Need help using python-ldap to query my LDAP server for user names

0
votes

I want my script to simply query the LDAP and give me a list of all users that belong to whatever group I specify in the SAMPLE_groupName variable.

This is my script

server = 'ldap://myserver'

dn = 'uid=jonny,cn=users,cn=accounts,dc=example,dc=com'

base = 'cn=coolGuys,cn=groups,cn=accounts,dc=example,dc=com'

pw = "password"
filter = '(objectclass=*)'
attrs = ['member']

con = ldap.initialize(server)

try:
    con.start_tls_s()
    con.simple_bind_s(dn,pw)
    print con.search_s(base, ldap.SCOPE_SUBTREE, filter, attrs)
except ldap.INVALID_CREDENTIALS:
    print "Your username or password is incorrect."
    sys.exit()
except ldap.LDAPError, e:
    if type(e.message) == dict and e.message.has_key('desc'):
        print e.message['desc']
    else:
        print e
    sys.exit()
finally:
    print "unbinding."
    con.unbind()

And here is the output

[('cn=coolGuys,cn=groups,cn=accounts,dc=example,dc=com', {'member',['uid=jonny,cn=users,cn=accounts,dc=openstack,dc=local']})]

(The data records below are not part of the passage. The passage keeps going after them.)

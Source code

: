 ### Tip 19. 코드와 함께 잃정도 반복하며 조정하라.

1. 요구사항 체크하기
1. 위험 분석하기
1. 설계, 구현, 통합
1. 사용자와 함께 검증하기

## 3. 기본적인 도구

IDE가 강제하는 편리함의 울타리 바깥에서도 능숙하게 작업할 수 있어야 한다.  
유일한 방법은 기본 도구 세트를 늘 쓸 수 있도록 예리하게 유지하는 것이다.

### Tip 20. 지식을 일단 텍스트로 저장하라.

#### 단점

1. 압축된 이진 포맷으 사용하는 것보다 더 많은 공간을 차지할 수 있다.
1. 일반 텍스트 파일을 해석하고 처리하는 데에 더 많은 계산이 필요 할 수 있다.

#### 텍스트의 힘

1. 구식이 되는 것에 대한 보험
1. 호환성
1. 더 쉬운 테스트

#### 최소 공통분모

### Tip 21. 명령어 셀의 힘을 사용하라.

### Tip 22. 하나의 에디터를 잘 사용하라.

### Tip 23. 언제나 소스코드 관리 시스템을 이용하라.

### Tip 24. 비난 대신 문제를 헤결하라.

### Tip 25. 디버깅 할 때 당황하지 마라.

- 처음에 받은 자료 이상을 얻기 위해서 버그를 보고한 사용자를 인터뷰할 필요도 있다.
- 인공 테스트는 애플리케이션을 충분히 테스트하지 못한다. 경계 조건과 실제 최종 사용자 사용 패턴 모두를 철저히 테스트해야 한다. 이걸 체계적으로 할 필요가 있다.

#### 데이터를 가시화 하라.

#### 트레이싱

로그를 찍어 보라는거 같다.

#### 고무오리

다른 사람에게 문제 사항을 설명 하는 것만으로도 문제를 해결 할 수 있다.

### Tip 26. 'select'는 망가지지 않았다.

The output shows that one member is in the coolGuys group which is true in my case. So here is my question... How can I have the output simply be "jonny" and not that long string of output I have above?

1
ldapopenldapldap-querypython-ldap
Try binding with credentials that have appropriate permissions to at least read all entries.jwilleke
yeah I am doing a bind with appropriate credentials. Just not sure how to get it to simply return a username. Also keep in mind that this is openLdap running on a Linux machineJoey Corkey
using python-ldap I would carry out the search 'restuls = l.search_s(searchBase, ldap.SCOPE_ONELEVEL, searchFilter, attrlist=['*'])' then grab members 'members = restuls[0][1]['member']' example as answer belowiNoob

1 Answers

0
votes
def group_check(group, l):
    full_paths = []
    searchFilter = '(&(cn=*{}*))'.format(group)
    searchBase = 'OU=THISOU,DC=Company,DC=Domain,DC=com'
    restuls = l.search_s(searchBase, ldap.SCOPE_ONELEVEL, searchFilter, attrlist=['*'])
    try:
        if restuls:
            print 'Members Of {}\n'.format(group)
            members = restuls[0][1]['member']
            for mem in members:
                print '\t' + str(mem).split(',')[0].split('=')[1]
                full_paths.append(mem)

    except KeyError:
        print '\nNo Members? {}'.format(user)
    except Exception,e:
        print e